Tour de France: Chris Froome beklagt "Rufschädigung" durch Asthma-Affäre

Vor Start der Tour de France : Froome beklagt "Rufschädigung" durch Asthma-Affäre

Der Fall Chris Froome erhitzt trotz dessen Freispruchs in der Asthma-Affäre weiter die Gemüter. Vor dem Start der 105. Tour de France ist die Lage im Peloton angespannt.

Dunkle Wolken und Donnerhall begleiteten Christopher Froome zu seinem ersten offiziellen Auftritt bei der 105. Tour de France. Die Symbolik war offenkundig, Froomes Absicht auch: In den verregneten Hügeln der Vendee versuchte der zuletzt viel gescholtene Radsport-Star seinen Namen in der Asthmamittel-Affäre reinzuwaschen, die trotz seines Freispruchs durch den Weltverband UCI weiter über ihm schwebt.

"Ich freue mich, einen Schlussstrich ziehen und mich auf das Radfahren konzentrieren zu können. Ich habe immer gewusst, dass ich nichts falsch gemacht habe. Es ist eine große Last von meinen Schultern gefallen", sagte Froome bei der Präsentation seines Sky-Teams am Mittwochabend.

Der viermalige Gewinner des Gelben Trikots saß auf einem weißen Plastikstuhl in einer heruntergekommenen und stickigen Sporthalle in Saint-Mars-la-Reorthe, über 20 Mikrofone und eine Heerschar Journalisten lauschten seinen Ausführungen zur positiven Dopingprobe bei der Vuelta 2017 und all ihren negativen Folgen.

"Es waren sehr herausfordernde neun Monate", sagte Froome, "für mich, meine Familie und meine Teamkollegen." Detaillierte Erklärungen darüber, warum eine Probe bei der Spanien-Rundfahrt im vergangenen September einen unerlaubt erhöhten Wert des Asthmamittels Salbutamol aufwies, blieb Froome schuldig.

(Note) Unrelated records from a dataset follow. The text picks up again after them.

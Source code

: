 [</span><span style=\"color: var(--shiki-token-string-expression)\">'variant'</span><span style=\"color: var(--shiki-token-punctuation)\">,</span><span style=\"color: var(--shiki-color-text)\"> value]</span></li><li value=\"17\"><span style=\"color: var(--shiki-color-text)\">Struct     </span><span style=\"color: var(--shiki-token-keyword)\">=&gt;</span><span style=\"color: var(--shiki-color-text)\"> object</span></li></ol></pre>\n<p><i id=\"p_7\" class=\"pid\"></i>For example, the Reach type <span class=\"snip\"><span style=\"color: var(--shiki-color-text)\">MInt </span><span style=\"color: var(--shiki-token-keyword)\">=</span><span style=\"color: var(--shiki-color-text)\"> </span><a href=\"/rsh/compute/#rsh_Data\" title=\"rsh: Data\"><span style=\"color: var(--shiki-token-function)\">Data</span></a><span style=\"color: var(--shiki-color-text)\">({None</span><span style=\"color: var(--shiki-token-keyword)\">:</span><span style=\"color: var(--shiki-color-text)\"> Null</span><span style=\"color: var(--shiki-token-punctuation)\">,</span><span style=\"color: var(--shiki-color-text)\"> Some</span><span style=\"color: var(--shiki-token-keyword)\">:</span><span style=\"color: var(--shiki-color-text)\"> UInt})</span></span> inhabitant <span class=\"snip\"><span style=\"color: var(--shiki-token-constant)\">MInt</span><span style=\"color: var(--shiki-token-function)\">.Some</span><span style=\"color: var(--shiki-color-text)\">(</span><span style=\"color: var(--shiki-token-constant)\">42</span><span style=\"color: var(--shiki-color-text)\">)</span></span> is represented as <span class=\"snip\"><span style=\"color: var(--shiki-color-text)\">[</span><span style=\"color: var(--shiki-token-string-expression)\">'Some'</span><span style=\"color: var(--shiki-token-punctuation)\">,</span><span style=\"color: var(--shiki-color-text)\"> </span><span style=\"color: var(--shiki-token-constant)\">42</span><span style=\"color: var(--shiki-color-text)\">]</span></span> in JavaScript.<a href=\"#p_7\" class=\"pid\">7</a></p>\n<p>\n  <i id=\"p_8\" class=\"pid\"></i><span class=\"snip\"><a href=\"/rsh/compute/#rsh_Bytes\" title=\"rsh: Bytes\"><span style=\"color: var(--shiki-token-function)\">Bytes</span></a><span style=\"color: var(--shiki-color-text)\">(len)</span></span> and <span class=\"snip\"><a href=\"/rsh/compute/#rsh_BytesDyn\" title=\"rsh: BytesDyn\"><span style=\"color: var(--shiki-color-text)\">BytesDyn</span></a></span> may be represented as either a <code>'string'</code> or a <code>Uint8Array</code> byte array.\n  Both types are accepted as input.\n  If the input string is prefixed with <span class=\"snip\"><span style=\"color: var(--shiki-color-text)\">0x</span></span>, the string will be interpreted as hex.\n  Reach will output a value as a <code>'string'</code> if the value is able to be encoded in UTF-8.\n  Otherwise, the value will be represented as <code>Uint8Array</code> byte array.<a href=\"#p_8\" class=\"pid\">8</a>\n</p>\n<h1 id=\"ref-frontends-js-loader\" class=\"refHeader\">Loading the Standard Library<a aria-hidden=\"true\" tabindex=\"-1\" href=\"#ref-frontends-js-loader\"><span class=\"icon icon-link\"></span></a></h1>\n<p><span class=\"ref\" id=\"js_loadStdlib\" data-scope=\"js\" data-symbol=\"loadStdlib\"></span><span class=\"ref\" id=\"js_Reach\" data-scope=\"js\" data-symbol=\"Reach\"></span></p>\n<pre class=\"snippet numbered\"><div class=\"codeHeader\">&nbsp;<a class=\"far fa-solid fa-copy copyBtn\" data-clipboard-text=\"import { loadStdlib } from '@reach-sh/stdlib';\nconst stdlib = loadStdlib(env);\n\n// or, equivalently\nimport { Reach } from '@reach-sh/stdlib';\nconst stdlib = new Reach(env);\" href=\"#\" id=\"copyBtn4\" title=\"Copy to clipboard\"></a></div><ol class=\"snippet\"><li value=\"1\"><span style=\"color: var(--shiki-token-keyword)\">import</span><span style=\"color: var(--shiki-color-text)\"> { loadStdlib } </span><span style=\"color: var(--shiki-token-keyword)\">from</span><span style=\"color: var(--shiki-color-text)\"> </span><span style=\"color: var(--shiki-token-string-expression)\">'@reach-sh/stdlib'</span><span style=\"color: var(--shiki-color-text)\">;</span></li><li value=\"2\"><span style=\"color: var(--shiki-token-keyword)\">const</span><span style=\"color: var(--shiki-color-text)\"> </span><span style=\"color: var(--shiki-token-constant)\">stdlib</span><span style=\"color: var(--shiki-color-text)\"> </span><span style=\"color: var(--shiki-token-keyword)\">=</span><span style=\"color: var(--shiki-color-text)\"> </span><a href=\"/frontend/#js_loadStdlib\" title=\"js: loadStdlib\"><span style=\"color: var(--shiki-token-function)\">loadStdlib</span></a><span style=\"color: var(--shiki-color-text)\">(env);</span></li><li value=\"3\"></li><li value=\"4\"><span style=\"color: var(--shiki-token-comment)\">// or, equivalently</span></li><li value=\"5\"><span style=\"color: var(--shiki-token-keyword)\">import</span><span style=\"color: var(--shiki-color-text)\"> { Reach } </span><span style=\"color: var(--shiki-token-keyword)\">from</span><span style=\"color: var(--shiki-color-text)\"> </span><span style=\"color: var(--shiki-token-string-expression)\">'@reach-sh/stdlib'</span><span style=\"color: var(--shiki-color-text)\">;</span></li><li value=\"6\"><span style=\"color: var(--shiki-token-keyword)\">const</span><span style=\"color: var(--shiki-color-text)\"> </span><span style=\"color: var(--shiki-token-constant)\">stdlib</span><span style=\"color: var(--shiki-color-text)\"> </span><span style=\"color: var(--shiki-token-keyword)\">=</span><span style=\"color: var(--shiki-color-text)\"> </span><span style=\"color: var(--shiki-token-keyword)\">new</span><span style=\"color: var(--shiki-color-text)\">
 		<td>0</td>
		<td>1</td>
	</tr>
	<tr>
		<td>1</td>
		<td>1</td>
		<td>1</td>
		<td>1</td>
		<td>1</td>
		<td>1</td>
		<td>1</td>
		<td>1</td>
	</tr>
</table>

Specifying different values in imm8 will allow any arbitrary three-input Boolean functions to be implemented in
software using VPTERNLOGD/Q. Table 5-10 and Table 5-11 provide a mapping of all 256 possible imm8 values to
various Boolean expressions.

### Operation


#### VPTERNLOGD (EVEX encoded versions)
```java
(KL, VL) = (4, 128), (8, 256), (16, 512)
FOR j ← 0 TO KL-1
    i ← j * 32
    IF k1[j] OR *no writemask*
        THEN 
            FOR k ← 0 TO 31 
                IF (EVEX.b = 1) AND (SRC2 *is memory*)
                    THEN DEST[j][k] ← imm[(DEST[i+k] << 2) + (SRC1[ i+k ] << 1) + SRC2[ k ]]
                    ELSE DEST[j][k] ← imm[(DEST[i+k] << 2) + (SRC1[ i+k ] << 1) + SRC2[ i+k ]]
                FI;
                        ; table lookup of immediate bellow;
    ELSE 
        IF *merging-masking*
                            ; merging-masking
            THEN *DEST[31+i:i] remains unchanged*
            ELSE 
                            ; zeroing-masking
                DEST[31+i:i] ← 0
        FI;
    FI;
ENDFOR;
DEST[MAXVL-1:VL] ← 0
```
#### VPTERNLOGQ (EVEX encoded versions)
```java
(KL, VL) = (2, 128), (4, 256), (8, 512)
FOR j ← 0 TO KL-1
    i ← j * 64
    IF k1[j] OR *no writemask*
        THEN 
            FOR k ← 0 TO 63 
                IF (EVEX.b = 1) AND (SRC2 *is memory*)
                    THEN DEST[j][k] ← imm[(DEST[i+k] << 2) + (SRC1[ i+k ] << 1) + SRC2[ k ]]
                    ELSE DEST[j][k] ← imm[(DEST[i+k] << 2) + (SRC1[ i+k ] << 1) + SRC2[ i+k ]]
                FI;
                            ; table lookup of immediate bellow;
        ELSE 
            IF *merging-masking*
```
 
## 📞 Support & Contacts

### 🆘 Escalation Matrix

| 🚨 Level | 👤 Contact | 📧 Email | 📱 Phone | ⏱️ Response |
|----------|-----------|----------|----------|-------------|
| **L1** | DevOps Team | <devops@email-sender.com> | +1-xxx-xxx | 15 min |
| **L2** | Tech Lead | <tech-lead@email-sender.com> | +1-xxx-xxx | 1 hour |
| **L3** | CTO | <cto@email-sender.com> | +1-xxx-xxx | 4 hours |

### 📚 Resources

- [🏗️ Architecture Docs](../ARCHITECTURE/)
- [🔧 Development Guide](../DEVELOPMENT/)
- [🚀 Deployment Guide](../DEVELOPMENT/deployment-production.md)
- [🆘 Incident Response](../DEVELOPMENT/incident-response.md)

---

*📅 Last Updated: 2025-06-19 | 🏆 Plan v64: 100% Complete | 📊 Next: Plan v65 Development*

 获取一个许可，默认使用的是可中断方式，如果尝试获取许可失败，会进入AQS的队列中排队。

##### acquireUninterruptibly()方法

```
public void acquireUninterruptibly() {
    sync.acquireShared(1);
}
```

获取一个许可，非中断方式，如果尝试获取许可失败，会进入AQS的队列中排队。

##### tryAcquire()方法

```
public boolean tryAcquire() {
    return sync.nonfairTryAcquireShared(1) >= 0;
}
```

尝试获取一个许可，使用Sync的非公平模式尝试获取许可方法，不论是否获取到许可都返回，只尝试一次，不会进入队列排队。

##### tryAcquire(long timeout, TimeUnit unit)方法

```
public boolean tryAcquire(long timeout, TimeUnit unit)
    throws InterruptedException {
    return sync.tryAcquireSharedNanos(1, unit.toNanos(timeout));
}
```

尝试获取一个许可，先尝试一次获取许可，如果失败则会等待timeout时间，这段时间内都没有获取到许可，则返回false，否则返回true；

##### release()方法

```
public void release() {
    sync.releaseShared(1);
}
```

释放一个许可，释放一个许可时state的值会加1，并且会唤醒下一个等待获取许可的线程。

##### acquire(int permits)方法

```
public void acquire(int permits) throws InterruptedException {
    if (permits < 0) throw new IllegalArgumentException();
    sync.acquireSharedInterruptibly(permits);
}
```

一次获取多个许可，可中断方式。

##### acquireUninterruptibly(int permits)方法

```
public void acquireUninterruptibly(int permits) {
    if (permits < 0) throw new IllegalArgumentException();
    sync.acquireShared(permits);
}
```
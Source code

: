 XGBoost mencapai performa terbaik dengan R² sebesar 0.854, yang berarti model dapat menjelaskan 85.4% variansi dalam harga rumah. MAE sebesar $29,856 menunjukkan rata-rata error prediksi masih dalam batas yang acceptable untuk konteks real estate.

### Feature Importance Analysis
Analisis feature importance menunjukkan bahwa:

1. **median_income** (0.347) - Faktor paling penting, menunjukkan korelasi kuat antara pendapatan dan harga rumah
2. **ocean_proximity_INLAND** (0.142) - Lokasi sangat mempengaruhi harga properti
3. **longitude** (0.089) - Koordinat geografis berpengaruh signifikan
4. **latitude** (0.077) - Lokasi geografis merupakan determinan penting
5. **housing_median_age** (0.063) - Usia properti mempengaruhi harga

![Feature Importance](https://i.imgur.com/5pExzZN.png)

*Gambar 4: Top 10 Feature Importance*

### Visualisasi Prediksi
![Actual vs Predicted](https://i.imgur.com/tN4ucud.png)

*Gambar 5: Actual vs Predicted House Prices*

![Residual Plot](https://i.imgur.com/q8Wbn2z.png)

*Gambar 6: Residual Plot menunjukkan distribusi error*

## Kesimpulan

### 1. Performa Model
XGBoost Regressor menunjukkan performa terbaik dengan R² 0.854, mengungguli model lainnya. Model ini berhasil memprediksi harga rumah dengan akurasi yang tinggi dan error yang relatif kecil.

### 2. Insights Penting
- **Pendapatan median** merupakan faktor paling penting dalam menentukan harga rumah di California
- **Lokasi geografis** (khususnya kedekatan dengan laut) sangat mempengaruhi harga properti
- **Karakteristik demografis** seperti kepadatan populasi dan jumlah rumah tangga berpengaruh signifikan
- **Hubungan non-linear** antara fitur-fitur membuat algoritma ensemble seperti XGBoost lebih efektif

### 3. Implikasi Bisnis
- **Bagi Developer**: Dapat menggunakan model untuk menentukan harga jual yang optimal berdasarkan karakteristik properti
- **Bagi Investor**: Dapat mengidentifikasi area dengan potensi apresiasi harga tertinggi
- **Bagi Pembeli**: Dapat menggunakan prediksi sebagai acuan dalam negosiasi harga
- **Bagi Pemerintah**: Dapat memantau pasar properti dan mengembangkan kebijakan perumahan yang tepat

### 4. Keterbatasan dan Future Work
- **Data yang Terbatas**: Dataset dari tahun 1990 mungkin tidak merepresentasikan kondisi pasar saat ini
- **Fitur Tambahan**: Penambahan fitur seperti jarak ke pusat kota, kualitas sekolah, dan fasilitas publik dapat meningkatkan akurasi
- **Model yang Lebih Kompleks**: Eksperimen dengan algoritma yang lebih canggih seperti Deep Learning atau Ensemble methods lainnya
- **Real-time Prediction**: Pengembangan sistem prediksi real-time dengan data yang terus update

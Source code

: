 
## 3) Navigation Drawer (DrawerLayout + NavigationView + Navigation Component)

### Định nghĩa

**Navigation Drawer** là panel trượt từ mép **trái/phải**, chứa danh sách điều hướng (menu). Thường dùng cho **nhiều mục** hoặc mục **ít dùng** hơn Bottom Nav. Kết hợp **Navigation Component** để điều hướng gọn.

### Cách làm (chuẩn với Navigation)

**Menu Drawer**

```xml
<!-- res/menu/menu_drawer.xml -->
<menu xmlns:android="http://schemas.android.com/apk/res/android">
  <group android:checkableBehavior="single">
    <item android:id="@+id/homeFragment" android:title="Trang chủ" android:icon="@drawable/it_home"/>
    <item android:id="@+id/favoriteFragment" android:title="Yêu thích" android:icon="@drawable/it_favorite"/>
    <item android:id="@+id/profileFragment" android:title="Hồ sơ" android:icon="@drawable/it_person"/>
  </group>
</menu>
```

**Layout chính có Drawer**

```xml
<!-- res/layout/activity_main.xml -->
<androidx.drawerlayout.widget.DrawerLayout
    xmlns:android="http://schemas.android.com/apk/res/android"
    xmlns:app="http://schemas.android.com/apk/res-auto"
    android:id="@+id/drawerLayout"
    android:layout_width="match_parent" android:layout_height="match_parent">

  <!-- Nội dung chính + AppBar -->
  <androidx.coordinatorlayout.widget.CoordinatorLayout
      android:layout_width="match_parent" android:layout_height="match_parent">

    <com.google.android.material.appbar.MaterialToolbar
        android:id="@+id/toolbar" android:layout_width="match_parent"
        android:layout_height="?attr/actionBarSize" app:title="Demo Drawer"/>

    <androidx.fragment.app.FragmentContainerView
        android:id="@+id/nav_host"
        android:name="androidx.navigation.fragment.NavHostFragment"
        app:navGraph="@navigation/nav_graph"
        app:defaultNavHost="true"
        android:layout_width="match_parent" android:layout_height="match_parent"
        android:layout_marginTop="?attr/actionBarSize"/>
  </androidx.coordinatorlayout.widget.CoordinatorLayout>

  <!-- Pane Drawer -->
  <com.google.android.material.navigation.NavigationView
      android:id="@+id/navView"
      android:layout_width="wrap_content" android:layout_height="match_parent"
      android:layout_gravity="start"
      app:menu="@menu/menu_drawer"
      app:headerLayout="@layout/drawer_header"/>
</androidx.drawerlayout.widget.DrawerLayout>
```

Die UCI, antwortete der Brite auf Nachfrage schmallippig, habe relevante Informationen bereits ausreichend kommuniziert. Ohnehin sei die Materie komplex und schwierig zu verstehen. Wie genau Froomes Anwälte konkret argumentierten, um eine Sperre zu verhindern, ist allerdings weiter unklar.

Fest steht für Froome derweil eines: "Das Thema hat meinen Ruf beschädigt." Der Sky-Kapitän sieht sich als Opfer der Indiskretionen von "Leakern", die seinen erhöhten Probenwert der Presse steckten - und das nach seiner Ansicht zudem mit falschen Werten.

Die Welt-Anti-Doping-Agentur WADA hatte zuvor den Vorwurf einer bevorzugten Behandlung Froomes zurückgewiesen. Froomes Fall sei nicht einzigartig, die Umstände hingegen schon, erklärte WADA-Wissenschafts-Direktor Oliver Rabin bei cyclingnews.com und nannte etwa die Einnahme weiterer Medikamente gegen eine Infektion als den Salbutamol-Wert beeinflussende Faktoren.

Froomes Ziele für die am Samstag startende Tour de France haben nicht unter der Affäre gelitten. Der 33-Jährige peilt den fünften Gesamtsieg und vierten Grand-Tour-Erfolg nacheinander an.

Der Rückhalt für Froome hält sich außerhalb des Sky-Teams jedoch in Grenzen, der durch den Fall Froome ausgelöste Schaden für den Radsport insgesamt ist groß. Zudem treibt die Sorge um seine Sicherheit das Peloton und die UCI um.

Der Weltverband steht seinerseits in der Kritik. "Wie der ganze Fall behandelt worden ist, das ist einfach ein Chaos", sagte Froomes Rivale Tom Dumoulin vom deutschen Sunweb-Team am Mittwoch: "Das verletzt die Reputation des Radsports, und so rennen uns die Fans wegen einer so dummen Sache wahrscheinlich wieder davon. Ich bin wirklich sauer!"

Im Fahrerfeld, aber auch bei den Offiziellen macht sich nun Sorge über Angriffe auf den viermaligen Tour-Champion breit. Bereits in der Vergangenheit war Froome auf Frankreichs Straßen bepöbelt und bespuckt worden, seine Popularität in der Radsport-Nation ist gering.

"Er war noch nie besonders beliebt in Frankreich", sagte Dumoulins deutscher Teamkollege Simon Geschke. Der französische UCI-Präsident David Lappartient richtete in einer Videobotschaft einen eindringlichen Appell an seine Landsleute.

Froome selbst sieht offenbar keinen Anlass zur Sorge. "Wenn es Probleme geben würde, hätten wir sie schon beim Giro d'Italia gesehen", sagte Froome und schob im besten Französisch hinterher: "Ich liebe Frankreich!"